Why did you cut your hair short? You look like a boy. Why do you have such long hair? It takes you forever to get ready. Why are you wearing sweatpants and chapstick when you go to the Post Office? Why are you wearing a sundress and heels when you're just going to drop off some library books? You're way too high maintenance and or low maintenance. Men hate both of those things, and now you'll never get married.
3. You are too fat or too skinny .
Men like a little something to grab onto. Men like fucking skeletons with hair extensions. Why don't you go to the gym more or less so that your body is more meaty or lean for the sexual pleasure of your male companion? Are you eating that or not eating that? You should or should not. You'll never get married now.
4. You have too many hobbies or not enough hobbies.
Do you like spending time doing things with your manfriend that you both enjoy doing? You should probably give him more space to do those things by himself. Do you not like doing things with your manfriend? You need to make an effort to like the things that he likes so that you can do things together. If you do things together or do not do things together, you will suffocate or alienate him, and he will cheat on you and then marry his secretary.
5. You're not Martha Stewart or you are Martha Stewart.
You're really good at cooking, but that's creepy because you remind him of his mom and no one wants to have children with their own mother. You're really bad at cooking, but that's terrible because he also doesn't know how to cook and who is supposed to cook food if not you, woman? You are too domestic or too inept, and a man doesn't want to be with someone who is good or bad at keeping a house.
6. You're too old or young.
You feel like your age has afforded you the experience and wisdom necessary to make you a better partner. You feel like your youth has given you the energy to be patient and open minded. Neither of these things is correct. You're old and dried up or you're a naive child trophy wife. No one wants that.
7. You will or will not do anal.
This relates to reason #1 you're not married, which is that you're too good or not good enough at fellatio.
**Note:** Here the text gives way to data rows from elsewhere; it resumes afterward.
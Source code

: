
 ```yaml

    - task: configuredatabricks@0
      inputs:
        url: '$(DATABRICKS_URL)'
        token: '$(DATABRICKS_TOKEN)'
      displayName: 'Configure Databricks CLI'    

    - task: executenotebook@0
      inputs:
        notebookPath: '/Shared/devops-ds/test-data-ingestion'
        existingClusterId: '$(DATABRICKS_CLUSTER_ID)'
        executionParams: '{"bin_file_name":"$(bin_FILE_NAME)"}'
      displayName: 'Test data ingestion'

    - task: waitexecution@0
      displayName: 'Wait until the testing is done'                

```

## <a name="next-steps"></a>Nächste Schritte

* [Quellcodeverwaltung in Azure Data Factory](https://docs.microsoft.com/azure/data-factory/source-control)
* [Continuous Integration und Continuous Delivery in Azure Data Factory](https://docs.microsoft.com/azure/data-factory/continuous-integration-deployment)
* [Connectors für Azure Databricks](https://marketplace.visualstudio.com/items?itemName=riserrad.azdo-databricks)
Anal sex is something that is done by the sexually adventurous or the woman who was raised Catholic and for some reason thought that having anal sex with her high school boyfriend was less hellworthy than breaking her hymen, and sexually adventurous women will not get married, and any Catholic crazy enough to have anal in high school is on the road to a career in naughty school themed pornography. Your husband needs to know that he owns every hole in your body, but also shouldn't have to bother with teaching you how to do anything.
8. You want money and security too much or not enough.
You really liked that one nice restaurant he took you to the other week, you gold digger. You told him you didn't want any jewelry for your anniversary, you ungrateful bitch. Appreciate him more or less for the work he does or does not do to support the lifestyle you live.
9. You want children too much and/or not enough.
I'd like to have children someday, you say, because you are crazed with the idea of babies. I'm not sure if I want to have children, you say, because you're selfish and masculine. Women who want or don't want children are not desirable for marriage. If you're not married, it may well be because you do or don't want to have children of your own someday. Man repellent!
10. You refuse to enter into a lifetime contract with someone who you're not totally sure about or are too eager to enter into a lifetime contract with any old douchebag.
You're straightforward about wanting to get married or not wanting to get married, and men don't want to be with women who do or do not want to get married, because they're too eager or apathetic, and men want to be with a woman who does or does not want to be with them.
But it's okay, ladies; all of these personality flaws can be fixed if you just get confident. Learn how to do all of these things on the list in addition to those things that Tracy McMillan tells you to stop doing (being selfish lying bitchsluts) and then you can maybe achieve that thing that all women want to achieve, which is to get married to some chump who never emotionally matured past the age of 13.